Disease ontology databases

@Andrawaag removed some identifiers from about a thousand Wikidata entries yesterday (example). I don't think that Disease Ontology or the Monarch Disease Ontology numbers are currently linked in Template:Medical resources (although MeSH ids are). Is this removal likely to cause problems for anyone? WhatamIdoing (talk) 04:40, 11 November 2021 (UTC)

unlikely(although wikidata isn't my strong suit)--Ozzie10aaaa (talk) 13:00, 14 November 2021 (UTC)

Health effects of dairy

We have several Wikipedia articles dairy, dairy product and milk. Only dairy product has a section on health research but it is very small.

Other foods have entire articles dedicated to health effects including Health effects of chocolate, health effects of coffee, health effects of salt and health effects of tea. Is an article on the health effects of dairy justified? Wikipedia does not have much information on this topic but it is well documented in the medical literature, every year they still do studies on this topic for example, [3] although most studies have been observational not randomized controlled trials. Here are some recent reviews on this topic that discuss effects of dairy.

Many older reviews exist [4], [5] etc. Obviously many other sources could be added such as what the dietary recommendations are and what health authorities say. Do you think it is worth me creating an article on this topic? I ask here first for advice otherwise I don't want to create an article and just have it re-directed to the dairy product article. Psychologist Guy (talk) 19:06, 13 November 2021 (UTC)

I clicked on one source at random, pmid:32777868 and it wasn't MEDLINE indexed, which is a concern. Sourcing for this major topic would need to be impeccable. My inclination would be to expand the dairy product article and only split out a new article if the health content became unwieldy. Alexbrn (talk) 19:16, 13 November 2021 (UTC)
Yes World J Mens Health seems to be a bogus journal good spot but from what I can see many of the other reviews are good quality. Also some of these reviews are on just milk and others dairy products and some combine them eg. [6] so now that I think about this more, it might not be a good idea to create a new article. The milk article does have a "Nutrition and health" section but no health effects are listed.
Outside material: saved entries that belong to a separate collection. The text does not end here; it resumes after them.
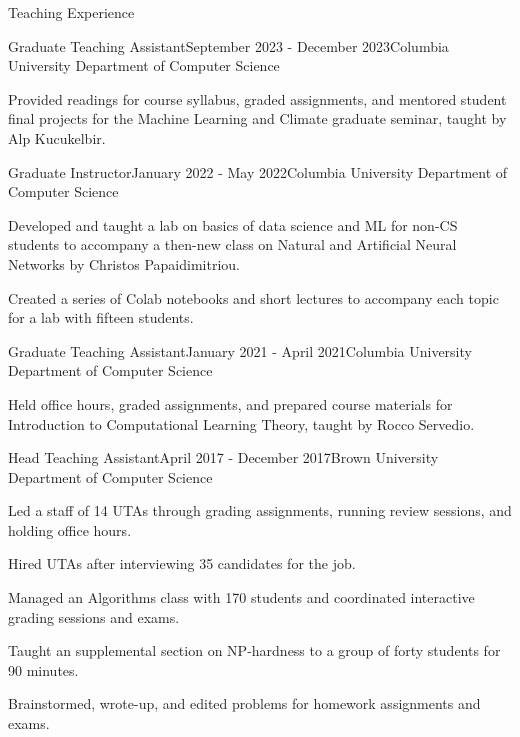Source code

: \documentclass{cv} %
\begin{document}
\begin{rSection}{Teaching Experience}
\begin{rSubsection}{Graduate Teaching Assistant}{September 2023 - December 2023}{Columbia University Department of Computer Science}{}
\item Provided readings for course syllabus, graded assignments, and mentored student final projects for the Machine Learning and Climate graduate seminar, taught by Alp Kucukelbir.
\end{rSubsection}

\begin{rSubsection}{Graduate Instructor}{January 2022 - May 2022}{Columbia University Department of Computer Science}{}
\item Developed and taught a lab on basics of data science and ML for non-CS students to accompany a then-new class on Natural and Artificial Neural Networks by Christos Papaidimitriou.
\item Created a series of Colab notebooks and short lectures to accompany each topic for a lab with fifteen students.
\end{rSubsection}


\begin{rSubsection}{Graduate Teaching Assistant}{January 2021 - April 2021}{Columbia University Department of Computer Science}{}
\item Held office hours, graded assignments, and prepared course materials for Introduction to Computational Learning Theory, taught by Rocco Servedio.
\end{rSubsection}

\begin{rSubsection}{Head Teaching Assistant}{April 2017 - December 2017}{Brown University Department of Computer Science}{}
\item Led a staff of 14 UTAs through grading assignments, running review sessions, and holding office hours.
\item Hired UTAs after interviewing 35 candidates for the job.
\item Managed an Algorithms class with 170 students and coordinated interactive grading sessions and exams.
\item Taught an supplemental section on NP-hardness to a group of forty students for 90 minutes.
\item Brainstormed, wrote-up, and edited problems for homework assignments and exams. 
\end{rSubsection}


\end{rSection}
\end{document}
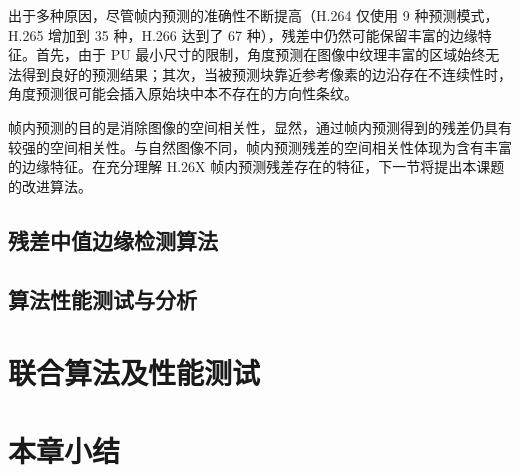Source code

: 出于多种原因，尽管帧内预测的准确性不断提高（H.264 仅使用 9 种预测模式，H.265 增加到 35 种，H.266 达到了 67 种），残差中仍然可能保留丰富的边缘特征。首先，由于 PU 最小尺寸的限制，角度预测在图像中纹理丰富的区域始终无法得到良好的预测结果；其次，当被预测块靠近参考像素的边沿存在不连续性时，角度预测很可能会插入原始块中本不存在的方向性条纹。

帧内预测的目的是消除图像的空间相关性，显然，通过帧内预测得到的残差仍具有较强的空间相关性。与自然图像不同，帧内预测残差的空间相关性体现为含有丰富的边缘特征。在充分理解 H.26X 帧内预测残差存在的特征，下一节将提出本课题的改进算法。

\subsection{残差中值边缘检测算法}

\subsection{算法性能测试与分析}


\section{联合算法及性能测试}

\section{本章小结}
An alternative is to just expand the dairy product article health section but also expand the milk article. The first umbrella review on milk consumption was published this year [7] in a journal called Nutrition & Metabolism (I searched for this journal on Wikipedia and it is cited over 80 times) but I would ask others here about what they think about some of these sources. BTW there has been a lot of nonsense publicity at least here in the UK about this topic in the last 2 months for example the BBC even picked up on it as did about 50 newspapers [8] they published some study in Sweden claiming full fat dairy reduces CVD risk [9] and the low-carb crowd have celebrated it as some kind of victory but the data was not from controlled trials and was from a biased population sample. Psychologist Guy (talk) 19:44, 13 November 2021 (UTC)
Call me cynical, but I think the topic of associations between common foodstuffs and disease is an irresistible lure to blowhard scientists seeking fame, and to lay press that will lap up their over-cooked conclusions. Which is why I say sourcing must be impeccable. I'd go so far as to say that any claim of substantive health impacts from (e.g.) drinking milk falls into the realm of the WP:EXCEPTIONAL and would need sourcing accordingly. Alexbrn (talk) 19:53, 13 November 2021 (UTC)
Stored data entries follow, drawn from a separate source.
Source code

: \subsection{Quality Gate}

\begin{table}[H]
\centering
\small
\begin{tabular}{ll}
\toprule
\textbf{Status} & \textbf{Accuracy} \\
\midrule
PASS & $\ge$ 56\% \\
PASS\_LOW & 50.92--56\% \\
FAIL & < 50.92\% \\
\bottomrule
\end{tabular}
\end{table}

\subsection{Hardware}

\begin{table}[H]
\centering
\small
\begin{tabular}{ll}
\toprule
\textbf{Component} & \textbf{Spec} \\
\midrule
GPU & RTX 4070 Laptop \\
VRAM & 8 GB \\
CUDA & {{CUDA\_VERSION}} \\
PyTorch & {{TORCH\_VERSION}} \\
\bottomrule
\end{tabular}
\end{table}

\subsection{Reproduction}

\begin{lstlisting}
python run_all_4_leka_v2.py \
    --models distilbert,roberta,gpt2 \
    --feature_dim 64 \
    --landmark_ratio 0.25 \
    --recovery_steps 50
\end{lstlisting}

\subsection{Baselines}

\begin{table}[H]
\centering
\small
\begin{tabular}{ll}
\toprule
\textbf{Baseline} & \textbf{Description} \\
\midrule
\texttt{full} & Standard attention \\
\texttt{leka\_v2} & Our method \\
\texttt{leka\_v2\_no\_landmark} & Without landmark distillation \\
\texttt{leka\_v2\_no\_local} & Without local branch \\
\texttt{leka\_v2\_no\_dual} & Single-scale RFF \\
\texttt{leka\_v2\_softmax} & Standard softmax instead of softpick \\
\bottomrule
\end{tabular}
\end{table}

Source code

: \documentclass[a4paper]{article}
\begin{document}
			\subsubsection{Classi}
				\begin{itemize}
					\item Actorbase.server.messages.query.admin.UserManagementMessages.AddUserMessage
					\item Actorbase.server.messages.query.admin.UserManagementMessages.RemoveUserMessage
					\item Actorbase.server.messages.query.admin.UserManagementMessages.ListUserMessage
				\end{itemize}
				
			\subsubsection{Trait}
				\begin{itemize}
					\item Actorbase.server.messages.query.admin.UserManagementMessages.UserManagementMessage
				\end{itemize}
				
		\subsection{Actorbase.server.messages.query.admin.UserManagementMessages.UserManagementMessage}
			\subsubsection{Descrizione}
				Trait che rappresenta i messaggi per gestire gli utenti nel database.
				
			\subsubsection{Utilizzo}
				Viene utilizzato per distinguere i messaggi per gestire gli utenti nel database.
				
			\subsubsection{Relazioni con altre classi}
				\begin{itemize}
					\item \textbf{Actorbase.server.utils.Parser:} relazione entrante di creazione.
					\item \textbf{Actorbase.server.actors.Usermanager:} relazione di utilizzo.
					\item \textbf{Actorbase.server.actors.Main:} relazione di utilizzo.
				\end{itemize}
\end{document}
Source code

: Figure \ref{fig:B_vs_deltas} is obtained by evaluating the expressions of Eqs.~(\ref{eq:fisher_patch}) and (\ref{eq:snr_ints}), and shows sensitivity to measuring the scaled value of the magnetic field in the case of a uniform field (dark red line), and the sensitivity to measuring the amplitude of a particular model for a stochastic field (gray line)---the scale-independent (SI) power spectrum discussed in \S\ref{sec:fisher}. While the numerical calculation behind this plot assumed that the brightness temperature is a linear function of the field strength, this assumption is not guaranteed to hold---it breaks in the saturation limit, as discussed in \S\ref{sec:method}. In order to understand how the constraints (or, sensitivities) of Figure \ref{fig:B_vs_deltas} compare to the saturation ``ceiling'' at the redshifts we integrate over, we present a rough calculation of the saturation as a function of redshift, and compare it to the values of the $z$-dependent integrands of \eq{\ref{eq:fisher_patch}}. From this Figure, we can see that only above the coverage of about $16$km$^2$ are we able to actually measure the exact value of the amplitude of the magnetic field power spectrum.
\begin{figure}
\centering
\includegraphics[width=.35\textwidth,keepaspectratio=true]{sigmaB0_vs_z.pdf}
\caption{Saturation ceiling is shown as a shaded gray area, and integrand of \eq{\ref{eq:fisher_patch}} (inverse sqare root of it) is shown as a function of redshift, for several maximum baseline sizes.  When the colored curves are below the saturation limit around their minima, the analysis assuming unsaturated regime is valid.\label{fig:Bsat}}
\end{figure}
I agree with @Psychologist Guy. These are solid sources and should be cited in an article on the health effects of dairy. WP:NPOV is to present the scientific evidence on the association of dairy and health, whether positive or negative. A biased view would be to shy away from these sources just because they contradict the received wisdom of "Got Milk" commercials. --Isabela31 (talk) 00:28, 14 November 2021 (UTC)

I think that dairy consumption is going to be a particularly complex subject, as the effects vary by population (primarily age and race) and depend on the alternatives. By "alternatives", I mean that it's obvious to everyone that if babies are getting half their calories and most of their protein and calcium from cow's milk, and you take that away because 'milk is bad', without substituting something that also provides enough calories, protein, and calcium, then the babies will die. (Soy milk, which is fairly similar, would require drinking ~15% more volume to get the same calories and ~30% more to get the same protein as cow's milk, but the soy milk definitely wins for iron and fiber and a few other things; rice milk, on the other hand, is nearly protein-free and a simple substitution could result in stunted growth.) So the question is not just "what happens when humans drink milk", but "what happens if a human with these social, economic, and demographic characteristics consumes _____ instead of dairy", and that's complicated. The answer is not the same for an 18-month-old European child with reliable access to refrigeration and pasteurized cow's milk as for a 60-year-old impoverished Asian adult with access to neither.
Because of these complexities, I encourage you all to look for graduate-level textbooks and other reference works, especially reference works produced by UNICEFand WHO, rather than journal articles. I think you'll find broader answers and explanations of the differences if you look beyond the journal articles. WhatamIdoing (talk) 02:53, 15 November 2021 (UTC)

COVID-19 misinformation

COVID-19 misinformation currently lists Vitamin D and Ivermectin as misinformation. Let's think this through.

Any statement has a degree of confidence associated with it. If this degree of confidence is very high, so much so that it's supported by WP:MEDRS, we put it into medical articles as true. Using my arbitrary confidence units, let's say that the threshold for this is being 90%+ confident. If the degree of confidence is low, then promoting a statement is clear misinformation. Using my arbitrary confidence scale, let's say below 20%, it's misinformation. What about if the confidence is in between? What if the confidence is 80%? We don't claim that it works because it doesn't meet WP:MEDRS. But do we really claim that it's misinformation? A claim of misinformation is a positive assertion that needs to be supported by WP:MEDRS. There might be a situation where lots of scientists say that it might work, there is some evidence that it works, but we still list it as misinformation?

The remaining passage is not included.